In a narrow street, hidden in the midst of the most ancient Arab quarters of Cairo, in the very heat of a close labyrinth mysteriously shady, an exquisite doorway opens into a wide space bathed in sunshine; a doorway formed of two elaborate arches, and surmounted by a high frontal on which intertwined arabesques form wonderful rosework, and holy writings are enscrolled with the most ingenious complications.

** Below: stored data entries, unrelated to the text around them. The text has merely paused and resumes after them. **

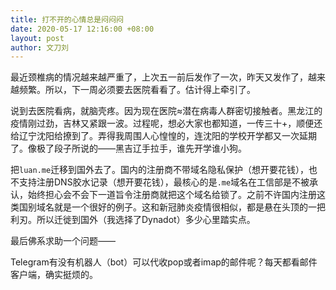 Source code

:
 ```yaml
---
title: 打不开的心情总是闷闷闷
date: 2020-05-17 12:16:00 +08:00
layout: post
author: 文刀刘
---
```


最近颈椎病的情况越来越严重了，上次五一前后发作了一次，昨天又发作了，越来越频繁。所以，下一周必须要去医院看看了。估计得上牵引了。

说到去医院看病，就脑壳疼。因为现在医院≈潜在病毒人群密切接触者。黑龙江的疫情刚过劲，吉林又紧跟一波。过程呢，想必大家也都知道，一传三十+，顺便还给辽宁沈阳给撩到了。弄得我周围人心惶惶的，连沈阳的学校开学都又一次延期了。像极了段子所说的——黑吉辽手拉手，谁先开学谁小狗。

把`luan.me`迁移到国外去了。国内的注册商不带域名隐私保护（想开要花钱），也不支持注册DNS胶水记录（想开要花钱），最核心的是`.me`域名在工信部是不被承认，始终担心会不会下一道旨令注册商就把这个域名给锁了。之前不许国内注册这类国别域名就是一个很好的例子。这和新冠肺炎疫情很相似，都是悬在头顶的一把利刃。所以迁徙到国外（我选择了Dynadot）多少心里踏实点。

最后佛系求助一个问题——

Telegram有没有机器人（bot）可以代收pop或者imap的邮件呢？每天都看邮件客户端，确实挺烦的。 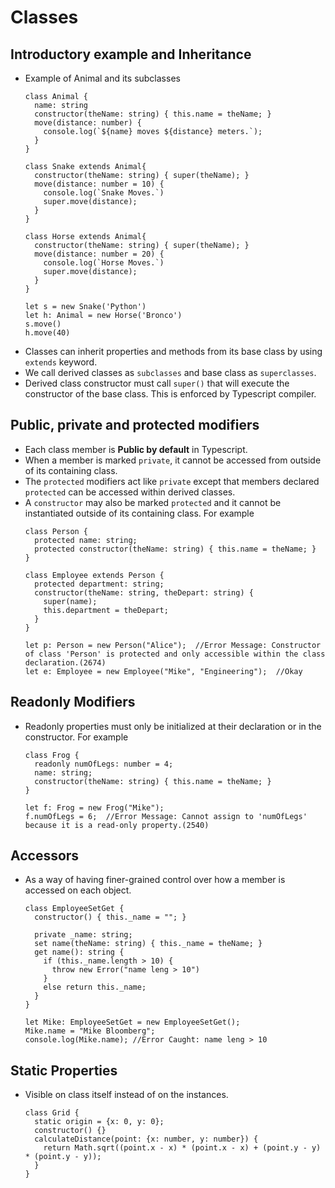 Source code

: # Classes

## Introductory example and Inheritance
  * Example of Animal and its subclasses
    ```
    class Animal {
      name: string
      constructor(theName: string) { this.name = theName; }
      move(distance: number) {
        console.log(`${name} moves ${distance} meters.`);
      }
    }

    class Snake extends Animal{
      constructor(theName: string) { super(theName); }
      move(distance: number = 10) {
        console.log(`Snake Moves.`)
        super.move(distance);
      }
    }

    class Horse extends Animal{
      constructor(theName: string) { super(theName); }
      move(distance: number = 20) {
        console.log(`Horse Moves.`)
        super.move(distance);
      }
    }

    let s = new Snake('Python')
    let h: Animal = new Horse('Bronco')
    s.move()
    h.move(40)
    ```
  * Classes can inherit properties and methods from its base class by using `extends` keyword.
  * We call derived classes as `subclasses` and base class as `superclasses`.
  * Derived class constructor must call `super()` that will execute the constructor of the base class. This is enforced by Typescript compiler.

## Public, private and protected modifiers
  * Each class member is **Public by default** in Typescript.
  * When a member is marked `private`, it cannot be accessed from outside of its containing class.
  * The `protected` modifiers act like `private` except that members declared `protected` can be accessed within derived classes.
  * A `constructor` may also be marked `protected` and it cannot be instantiated outside of its containing class. For example
    ```
    class Person {
      protected name: string;
      protected constructor(theName: string) { this.name = theName; }
    }

    class Employee extends Person {
      protected department: string;
      constructor(theName: string, theDepart: string) {
        super(name);
        this.department = theDepart;
      }
    }

    let p: Person = new Person("Alice");  //Error Message: Constructor of class 'Person' is protected and only accessible within the class declaration.(2674)
    let e: Employee = new Employee("Mike", "Engineering");  //Okay
    ```

## Readonly Modifiers
  * Readonly properties must only be initialized at their declaration or in the constructor. For example
    ```
    class Frog {
      readonly numOfLegs: number = 4;
      name: string;
      constructor(theName: string) { this.name = theName; }
    }

    let f: Frog = new Frog("Mike");
    f.numOfLegs = 6;  //Error Message: Cannot assign to 'numOfLegs' because it is a read-only property.(2540)
    ```

## Accessors
  * As a way of having finer-grained control over how a member is accessed on each object.
    ```
    class EmployeeSetGet {
      constructor() { this._name = ""; }

      private _name: string;
      set name(theName: string) { this._name = theName; }
      get name(): string {
        if (this._name.length > 10) {
          throw new Error("name leng > 10")
        }
        else return this._name;
      }
    }

    let Mike: EmployeeSetGet = new EmployeeSetGet();
    Mike.name = "Mike Bloomberg";
    console.log(Mike.name); //Error Caught: name leng > 10
    ```

## Static Properties
  * Visible on class itself instead of on the instances.
    ```
    class Grid {
      static origin = {x: 0, y: 0};
      constructor() {}
      calculateDistance(point: {x: number, y: number}) {
        return Math.sqrt((point.x - x) * (point.x - x) + (point.y - y) * (point.y - y));
      }
    }
    ``` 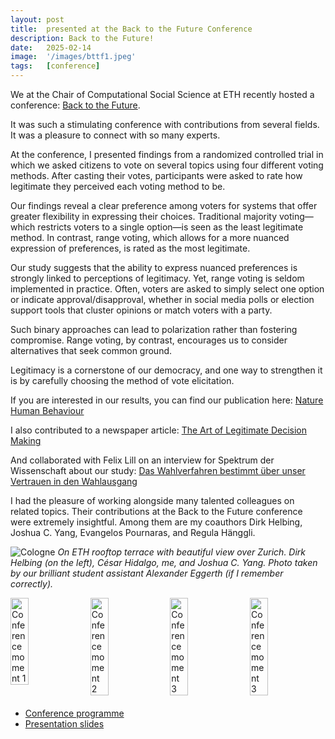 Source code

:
 ```yaml
---
layout: post
title:  presented at the Back to the Future Conference
description: Back to the Future!
date:   2025-02-14
image:  '/images/bttf1.jpeg'
tags:   [conference]
---
```



We at the Chair of Computational Social Science at ETH recently hosted a conference: [Back to the Future](https://www.backtothefuture.ch/talks/).

It was such a stimulating conference with contributions from several fields. It was a pleasure to connect with so many experts.

At the conference, I presented findings from a randomized controlled trial in which we asked citizens to vote on several topics using four different voting methods. After casting their votes, participants were asked to rate how legitimate they perceived each voting method to be.

Our findings reveal a clear preference among voters for systems that offer greater flexibility in expressing their choices. Traditional majority voting—which restricts voters to a single option—is seen as the least legitimate method. In contrast, range voting, which allows for a more nuanced expression of preferences, is rated as the most legitimate.

Our study suggests that the ability to express nuanced preferences is strongly linked to perceptions of legitimacy. Yet, range voting is seldom implemented in practice. Often, voters are asked to simply select one option or indicate approval/disapproval, whether in social media polls or election support tools that cluster opinions or match voters with a party.

Such binary approaches can lead to polarization rather than fostering compromise. Range voting, by contrast, encourages us to consider alternatives that seek common ground.

Legitimacy is a cornerstone of our democracy, and one way to strengthen it is by carefully choosing the method of vote elicitation.

If you are interested in our results, you can find our publication here: [Nature Human Behaviour](https://www.nature.com/articles/s41599-024-03056-8)

I also contributed to a newspaper article: [The Art of Legitimate Decision Making](https://www.defacto.expert/2024/02/23/the-art-of-legitimate-decision-making/?lang=en)

And collaborated with Felix Lill on an interview for Spektrum der Wissenschaft about our study: [Das Wahlverfahren bestimmt über unser Vertrauen in den Wahlausgang](https://www.spektrum.de/news/das-wahlverfahren-bestimmt-ueber-unser-vertrauen-in-den-wahlausgang/2230202)

I had the pleasure of working alongside many talented colleagues on related topics. Their contributions at the Back to the Future conference were extremely insightful. Among them are my coauthors Dirk Helbing, Joshua C. Yang, Evangelos Pournaras, and Regula Hänggli.

![Cologne]({{site.baseurl}}/images/bttf3.jpg)
*On ETH rooftop terrace with beautiful view over Zurich. Dirk Helbing (on the left), César Hidalgo, me, and Joshua C. Yang. Photo taken by our brilliant student assistant Alexander Eggerth (if I remember correctly).*

<!-- Gallery of smaller images in a row -->
<div style="display: flex; justify-content: space-between; margin-bottom: 20px;">
    <img src="{{site.baseurl}}/images/bttf2.jpeg" alt="Conference moment 1" style="width: 24%;">
    <img src="{{site.baseurl}}/images/bttf4.jpg" alt="Conference moment 2" style="width: 24%;">
    <img src="{{site.baseurl}}/images/bttf5.jpg" alt="Conference moment 3" style="width: 24%;">
    <img src="{{site.baseurl}}/images/bttf6.jpg" alt="Conference moment 3" style="width: 24%;">
</div>

- [Conference programme](https://www.backtothefuture.ch)
- [Presentation slides](https://slides.com/carinah/back-to-the-future-2025?token=ZL5osykQ)
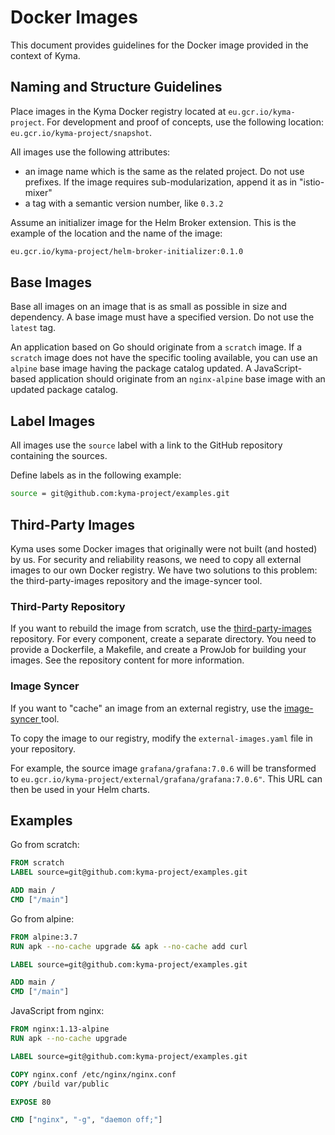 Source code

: # Docker Images

This document provides guidelines for the Docker image provided in the context of Kyma.

## Naming and Structure Guidelines

Place images in the Kyma Docker registry located at `eu.gcr.io/kyma-project`. For development and proof of concepts, use the following location: `eu.gcr.io/kyma-project/snapshot`.

All images use the following attributes:

- an image name which is the same as the related project. Do not use prefixes. If the image requires sub-modularization, append it as in "istio-mixer"
- a tag with a semantic version number, like `0.3.2`

Assume an initializer image for the Helm Broker extension. This is the example of the location and the name of the image:

```bash
eu.gcr.io/kyma-project/helm-broker-initializer:0.1.0
```

## Base Images

Base all images on an image that is as small as possible in size and dependency. A base image must have a specified version. Do not use the `latest` tag.

An application based on Go should originate from a `scratch` image. If a `scratch` image does not have the specific tooling available, you can use an `alpine` base image having the package catalog updated.
A JavaScript-based application should originate from an `nginx-alpine` base image with an updated package catalog.

## Label Images

All images use the `source` label with a link to the GitHub repository containing the sources.

Define labels as in the following example:

```bash
source = git@github.com:kyma-project/examples.git
```

## Third-Party Images

Kyma uses some Docker images that originally were not built (and hosted) by us.
For security and reliability reasons, we need to copy all external images to our own Docker registry.
We have two solutions to this problem: the third-party-images repository and the image-syncer tool.

### Third-Party Repository

If you want to rebuild the image from scratch, use the [third-party-images](https://github.com/kyma-incubator/third-party-images) repository.
For every component, create a separate directory. You need to provide a Dockerfile, a Makefile, and create a ProwJob for building your images.
See the repository content for more information.

### Image Syncer

If you want to "cache" an image from an external registry, use the [image-syncer
](https://github.com/kyma-project/test-infra/tree/main/cmd/image-syncer)
tool.

To copy the image to our registry, modify the `external-images.yaml` file in your repository.

For example, the source image `grafana/grafana:7.0.6` will be transformed to `eu.gcr.io/kyma-project/external/grafana/grafana:7.0.6"`.
This URL can then be used in your Helm charts.

## Examples

Go from scratch:

```Dockerfile
FROM scratch
LABEL source=git@github.com:kyma-project/examples.git

ADD main /
CMD ["/main"]
```

Go from alpine:

```Dockerfile
FROM alpine:3.7
RUN apk --no-cache upgrade && apk --no-cache add curl

LABEL source=git@github.com:kyma-project/examples.git

ADD main /
CMD ["/main"]
```

JavaScript from nginx:

```Dockerfile
FROM nginx:1.13-alpine
RUN apk --no-cache upgrade

LABEL source=git@github.com:kyma-project/examples.git

COPY nginx.conf /etc/nginx/nginx.conf
COPY /build var/public

EXPOSE 80

CMD ["nginx", "-g", "daemon off;"]
```
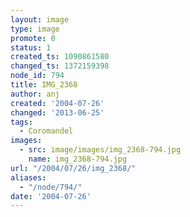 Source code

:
 ```yaml
---
layout: image
type: image
promote: 0
status: 1
created_ts: 1090861580
changed_ts: 1372159398
node_id: 794
title: IMG_2368
author: anj
created: '2004-07-26'
changed: '2013-06-25'
tags:
  - Coromandel
images:
  - src: image/images/img_2368-794.jpg
    name: img_2368-794.jpg
url: "/2004/07/26/img_2368/"
aliases:
  - "/node/794/"
date: '2004-07-26'
---
```


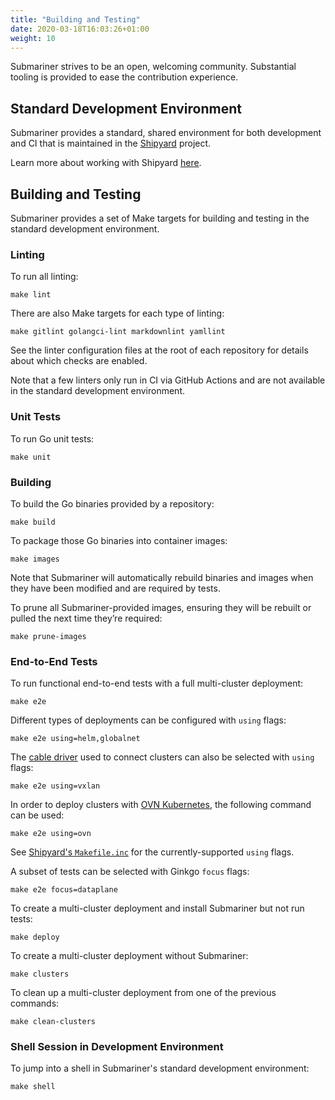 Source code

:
 ```yaml
---
title: "Building and Testing"
date: 2020-03-18T16:03:26+01:00
weight: 10
---
```


Submariner strives to be an open, welcoming community. Substantial tooling is provided to ease the contribution experience.

## Standard Development Environment

Submariner provides a standard, shared environment for both development and CI that is maintained in the
[Shipyard](https://github.com/submariner-io/shipyard) project.

Learn more about working with Shipyard [here](../shipyard).

## Building and Testing

Submariner provides a set of Make targets for building and testing in the standard development environment.

### Linting

To run all linting:

```shell
make lint
```

There are also Make targets for each type of linting:

```shell
make gitlint golangci-lint markdownlint yamllint
```

See the linter configuration files at the root of each repository for details about which checks are enabled.

Note that a few linters only run in CI via GitHub Actions and are not available in the standard development environment.

### Unit Tests

To run Go unit tests:

```shell
make unit
```

### Building

To build the Go binaries provided by a repository:

```shell
make build
```

To package those Go binaries into container images:

```shell
make images
```

Note that Submariner will automatically rebuild binaries and images when they have been modified and are required by tests.

To prune all Submariner-provided images, ensuring they will be rebuilt or pulled the next time they’re required:

```shell
make prune-images
```

### End-to-End Tests

To run functional end-to-end tests with a full multi-cluster deployment:

```shell
make e2e
```

Different types of deployments can be configured with `using` flags:

```shell
make e2e using=helm,globalnet
```

The [cable driver](../../getting-started/architecture/gateway-engine) used to connect clusters can also be selected with `using` flags:

```shell
make e2e using=vxlan
```

In order to deploy clusters with [OVN Kubernetes](../../getting-started/architecture/networkplugin-syncer/ovn-kubernetes/), the
following command can be used:

```shell
make e2e using=ovn
```

See [Shipyard's `Makefile.inc`](https://github.com/submariner-io/shipyard/blob/devel/Makefile.inc) for the currently-supported `using` flags.

A subset of tests can be selected with Ginkgo `focus` flags:

```shell
make e2e focus=dataplane
```

To create a multi-cluster deployment and install Submariner but not run tests:

```shell
make deploy
```

To create a multi-cluster deployment without Submariner:

```shell
make clusters
```

To clean up a multi-cluster deployment from one of the previous commands:

```shell
make clean-clusters
```

### Shell Session in Development Environment

To jump into a shell in Submariner's standard development environment:

```shell
make shell
```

It is the entrance to El-Azhar, a venerable place in Islam, whence have issued for nearly a thousand years the generations of priests and doctors charged with the propagation of the word of the Prophet amongst the nations, from the Mohreb to the Arabian Sea, passing through the great deserts. About the end of our tenth century the glorious Fatimee Caliphs built this immense assemblage of arches and columns, which became the seat of the most renowned Moslem university in the world. And since then successive sovereigns of Egypt have vied with one another in perfecting and enlarging it, adding new halls, new galleries, new minarets, till they have made of El-Azhar almost a town within a town.

*****

"He who seeks instruction is more loved of God than he who fights in a holy war." A verse from the Hadith.

Eleven o'clock on a day of burning sunshine and dazzling light. El- Azhar still vibrates with the murmur of many voices, although the lessons of the morning are nearly finished.

Once past the threshold of the double ornamented door we enter the courtyard, at this moment empty as the desert and dazzling with sunshine. Beyond, quite open, the mosque spreads out its endless arcades, which are continued and repeated till they are lost in the gloom of the far interior, and in this dim place, with its perplexing depths, innumerable people in turbans, sitting in a close crowd, are singing, or rather chanting, in a low voice, and marking time as it were to their declamation by a slight rhythmic swaying from the hips. They are the ten thousand students come from all parts of the world to absorb the changeless doctrine of El-Azhar.

At the first view it is difficult to distinguish them, for they are far down in the shadow, and out here we are almost blinded by the sun. In little attentive groups of from ten to twenty, seated on mats around a grave professor, they docilely repeat their lessons, which in the course of centuries have grown old without changing like Islam itself.